↓

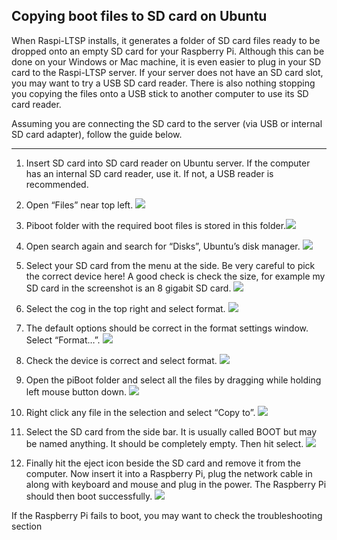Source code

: Copying boot files to SD card on Ubuntu
---------------------------------------
When Raspi-LTSP installs, it generates a folder of SD card files ready to be dropped onto an empty SD card for your Raspberry Pi.
Although this can be done on your Windows or Mac machine, it is even easier to plug in your SD card to the Raspi-LTSP server.
If your server does not have an SD card slot, you may want to try a USB SD card reader.
There is also nothing stopping you copying the files onto a USB stick to another computer to use its SD card reader.

Assuming you are connecting the SD card to the server (via USB or internal SD card adapter), follow the guide below.

-------
1.  Insert SD card into SD card reader on Ubuntu server. If the computer
    has an internal SD card reader, use it. If not, a USB reader is
    recommended.

2.  Open “Files” near top left. ![](images/image26.png)

3.  Piboot folder with the required boot files is stored in this
    folder.![](images/image27.png)

4.  Open search again and search for “Disks”, Ubuntu’s disk manager.
    ![](images/image28.png)

5.  Select your SD card from the menu at the side. Be very careful to
    pick the correct device here! A good check is check the size, for
    example my SD card in the screenshot is an 8 gigabit SD card.
    ![](images/image29.png)

6.  Select the cog in the top right and select format.
    ![](images/image30.png)

7.  The default options should be correct in the format settings window.
    Select “Format…”. ![](images/image31.png)

8.  Check the device is correct and select format.
    ![](images/image32.png)

9.  Open the piBoot folder and select all the files by dragging while
    holding left mouse button down. ![](images/image33.png)

10. Right click any file in the selection and select “Copy to”.
    ![](images/image34.png)

11. Select the SD card from the side bar. It is usually called BOOT but
    may be named anything. It should be completely empty. Then hit
    select. ![](images/image35.png)

12. Finally hit the eject icon beside the SD card and remove it from the
    computer. Now insert it into a Raspberry Pi, plug the network cable
    in along with keyboard and mouse and plug in the power. The
    Raspberry Pi should then boot successfully.
    ![](images/image36.png)

If the Raspberry Pi fails to boot, you may want to check the troubleshooting section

↑

Assigned task:
Note which lines carry the word "card" in the material, then copy each of them.

The completed task:
: Copying boot files to SD card on Ubuntu
When Raspi-LTSP installs, it generates a folder of SD card files ready to be dropped onto an empty SD card for your Raspberry Pi.
Although this can be done on your Windows or Mac machine, it is even easier to plug in your SD card to the Raspi-LTSP server.
If your server does not have an SD card slot, you may want to try a USB SD card reader.
There is also nothing stopping you copying the files onto a USB stick to another computer to use its SD card reader.
Assuming you are connecting the SD card to the server (via USB or internal SD card adapter), follow the guide below.
1.  Insert SD card into SD card reader on Ubuntu server. If the computer
    has an internal SD card reader, use it. If not, a USB reader is
5.  Select your SD card from the menu at the side. Be very careful to
    example my SD card in the screenshot is an 8 gigabit SD card.
11. Select the SD card from the side bar. It is usually called BOOT but
12. Finally hit the eject icon beside the SD card and remove it from the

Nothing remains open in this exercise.